President Obama rejects House Budget Committee chair Paul Ryan’s schemes to turn Medicare and Medicaid into voucher programs that shift money away from carrying for the needy and toward the accounts of private insurers.
President Obama rejects, at least for the time being, the prospect of increasing the Medicare eligibility age that he put on the table several months ago.
But President Obama was still compromising with the Tea Party right when he delivered his remarks on Monday. Indeed, he proposed $580 billion in cuts to health and welfare programs, with $248 billion coming from Medicare and $72 billion from Medicaid.
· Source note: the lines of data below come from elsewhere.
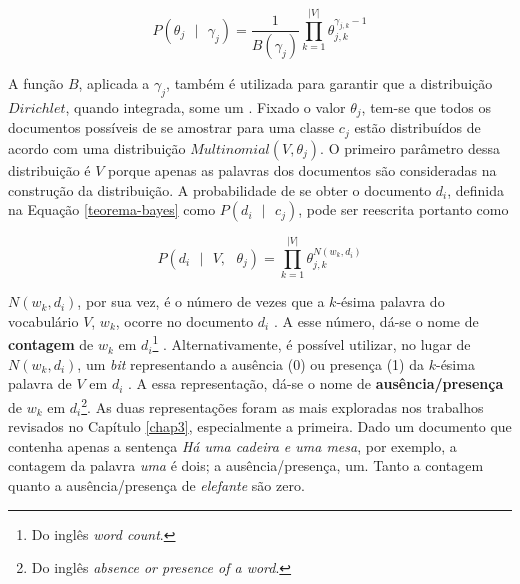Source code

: \begin{equation}
\label{dirichlet}
  \ensuremath{P(\theta_j\mbox{ } |\mbox{ } \gamma_j) = \frac{1}{B(\gamma_j)}\prod_{k = 1}^{|V|}\theta_{j,k}^{\gamma_{j,k} - 1}}
\end{equation}

A função \ensuremath{B}, aplicada a \ensuremath{\gamma_j}, também é utilizada para garantir que a distribuição \ensuremath{Dirichlet}, quando integrada, some um \cite{stat-distribs}. Fixado o valor \ensuremath{\theta_j}, tem-se que todos os documentos possíveis de se amostrar para uma classe \ensuremath{c_j} estão distribuídos de acordo com uma distribuição \ensuremath{Multinomial(V, \theta_j)}. O primeiro parâmetro dessa distribuição é \ensuremath{V} porque apenas as palavras dos documentos são consideradas na construção da distribuição. A probabilidade de se obter o documento \ensuremath{d_i}, definida na Equação \ref{teorema-bayes} como \ensuremath{P(d_i\mbox{ }|\mbox{ }c_j)}, pode ser reescrita portanto como \cite{resnik}

\begin{equation}
\label{multinomial}
\ensuremath{P(d_i\mbox{ } |\mbox{ } V,\mbox{ } \theta_j)  = \prod_{k = 1}^{|V|}\theta_{j,k}^{N(w_k, d_i)}}
\end{equation}

\ensuremath{N(w_k, d_i)}, por sua vez, é o número de vezes que a \ensuremath{k}-ésima palavra do vocabulário \ensuremath{V}, \ensuremath{w_k}, ocorre no documento \ensuremath{d_i} \cite{resnik}. A esse número, dá-se o nome de \textbf{contagem} de \ensuremath{w_k} em \ensuremath{d_i}\footnote{Do inglês \emph{word count}.} \cite{mccallum-nigam}. Alternativamente, é possível utilizar, no lugar de \ensuremath{N(w_k, d_i)}, um \emph{bit} representando a ausência (0) ou presença (1) da \ensuremath{k}-ésima palavra de \ensuremath{V} em \ensuremath{d_i} \cite{mccallum-nigam}. A essa representação, dá-se o nome de \textbf{ausência/presença} de \ensuremath{w_k} em \ensuremath{d_i}\footnote{Do inglês \emph{absence or presence of a word}.}. As duas representações foram as mais exploradas nos trabalhos revisados no Capítulo \ref{chap3}, especialmente a primeira. Dado um documento que contenha apenas a sentença \emph{Há uma cadeira e uma mesa}, por exemplo, a contagem da palavra \emph{uma} é dois; a ausência/presença, um. Tanto a contagem quanto a ausência/presença de \emph{elefante} são zero.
The president would have us believe that the cuts can be made by addressing “waste, fraud and abuse.” The reality is that cutting a quarter-trillion dollars from Medicare will undermine the quality of care for seniors and the disabled. The Alliance for Quality Nursing Home Care estimates that Obama’s approach would lead to $42 billion in cuts for post-acute care providers “placing patients, our workforce and local facilities at risk.”